#### [Requirement]
Restate all entries exactly. Skip the images.

──────── Information shown ────────

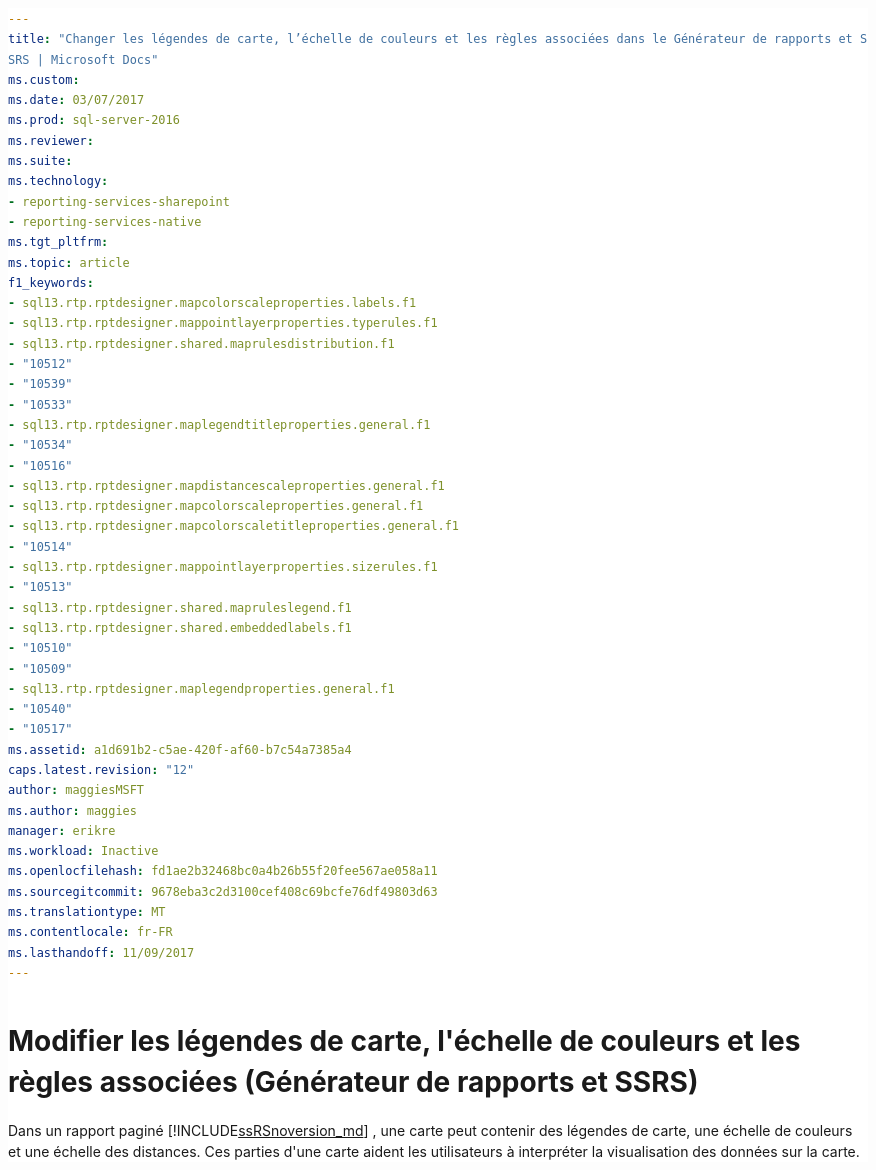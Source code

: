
 ```yaml
---
title: "Changer les légendes de carte, l’échelle de couleurs et les règles associées dans le Générateur de rapports et SSRS | Microsoft Docs"
ms.custom: 
ms.date: 03/07/2017
ms.prod: sql-server-2016
ms.reviewer: 
ms.suite: 
ms.technology:
- reporting-services-sharepoint
- reporting-services-native
ms.tgt_pltfrm: 
ms.topic: article
f1_keywords:
- sql13.rtp.rptdesigner.mapcolorscaleproperties.labels.f1
- sql13.rtp.rptdesigner.mappointlayerproperties.typerules.f1
- sql13.rtp.rptdesigner.shared.maprulesdistribution.f1
- "10512"
- "10539"
- "10533"
- sql13.rtp.rptdesigner.maplegendtitleproperties.general.f1
- "10534"
- "10516"
- sql13.rtp.rptdesigner.mapdistancescaleproperties.general.f1
- sql13.rtp.rptdesigner.mapcolorscaleproperties.general.f1
- sql13.rtp.rptdesigner.mapcolorscaletitleproperties.general.f1
- "10514"
- sql13.rtp.rptdesigner.mappointlayerproperties.sizerules.f1
- "10513"
- sql13.rtp.rptdesigner.shared.mapruleslegend.f1
- sql13.rtp.rptdesigner.shared.embeddedlabels.f1
- "10510"
- "10509"
- sql13.rtp.rptdesigner.maplegendproperties.general.f1
- "10540"
- "10517"
ms.assetid: a1d691b2-c5ae-420f-af60-b7c54a7385a4
caps.latest.revision: "12"
author: maggiesMSFT
ms.author: maggies
manager: erikre
ms.workload: Inactive
ms.openlocfilehash: fd1ae2b32468bc0a4b26b55f20fee567ae058a11
ms.sourcegitcommit: 9678eba3c2d3100cef408c69bcfe76df49803d63
ms.translationtype: MT
ms.contentlocale: fr-FR
ms.lasthandoff: 11/09/2017
---
```

# <a name="change-map-legends-color-scale-and-associated-rules-report-builder-and-ssrs"></a>Modifier les légendes de carte, l'échelle de couleurs et les règles associées (Générateur de rapports et SSRS)
  Dans un rapport paginé [!INCLUDE[ssRSnoversion_md](../../includes/ssrsnoversion-md.md)] , une carte peut contenir des légendes de carte, une échelle de couleurs et une échelle des distances. Ces parties d'une carte aident les utilisateurs à interpréter la visualisation des données sur la carte.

────────

#### [Exercise solution]
Source code

:
 ```yaml
---
title: "Changer les légendes de carte, l’échelle de couleurs et les règles associées dans le Générateur de rapports et SSRS | Microsoft Docs"
ms.custom: 
ms.date: 03/07/2017
ms.prod: sql-server-2016
ms.reviewer: 
ms.suite: 
ms.technology:
- reporting-services-sharepoint
- reporting-services-native
ms.tgt_pltfrm: 
ms.topic: article
f1_keywords:
- sql13.rtp.rptdesigner.mapcolorscaleproperties.labels.f1
- sql13.rtp.rptdesigner.mappointlayerproperties.typerules.f1
- sql13.rtp.rptdesigner.shared.maprulesdistribution.f1
- "10512"
- "10539"
- "10533"
- sql13.rtp.rptdesigner.maplegendtitleproperties.general.f1
- "10534"
- "10516"
- sql13.rtp.rptdesigner.mapdistancescaleproperties.general.f1
- sql13.rtp.rptdesigner.mapcolorscaleproperties.general.f1
- sql13.rtp.rptdesigner.mapcolorscaletitleproperties.general.f1
- "10514"
- sql13.rtp.rptdesigner.mappointlayerproperties.sizerules.f1
- "10513"
- sql13.rtp.rptdesigner.shared.mapruleslegend.f1
- sql13.rtp.rptdesigner.shared.embeddedlabels.f1
- "10510"
- "10509"
- sql13.rtp.rptdesigner.maplegendproperties.general.f1
- "10540"
- "10517"
ms.assetid: a1d691b2-c5ae-420f-af60-b7c54a7385a4
caps.latest.revision: "12"
author: maggiesMSFT
ms.author: maggies
manager: erikre
ms.workload: Inactive
ms.openlocfilehash: fd1ae2b32468bc0a4b26b55f20fee567ae058a11
ms.sourcegitcommit: 9678eba3c2d3100cef408c69bcfe76df49803d63
ms.translationtype: MT
ms.contentlocale: fr-FR
ms.lasthandoff: 11/09/2017
---
```

# <a name="change-map-legends-color-scale-and-associated-rules-report-builder-and-ssrs"></a>Modifier les légendes de carte, l'échelle de couleurs et les règles associées (Générateur de rapports et SSRS)
  Dans un rapport paginé [!INCLUDE[ssRSnoversion_md](../../includes/ssrsnoversion-md.md)] , une carte peut contenir des légendes de carte, une échelle de couleurs et une échelle des distances. Ces parties d'une carte aident les utilisateurs à interpréter la visualisation des données sur la carte.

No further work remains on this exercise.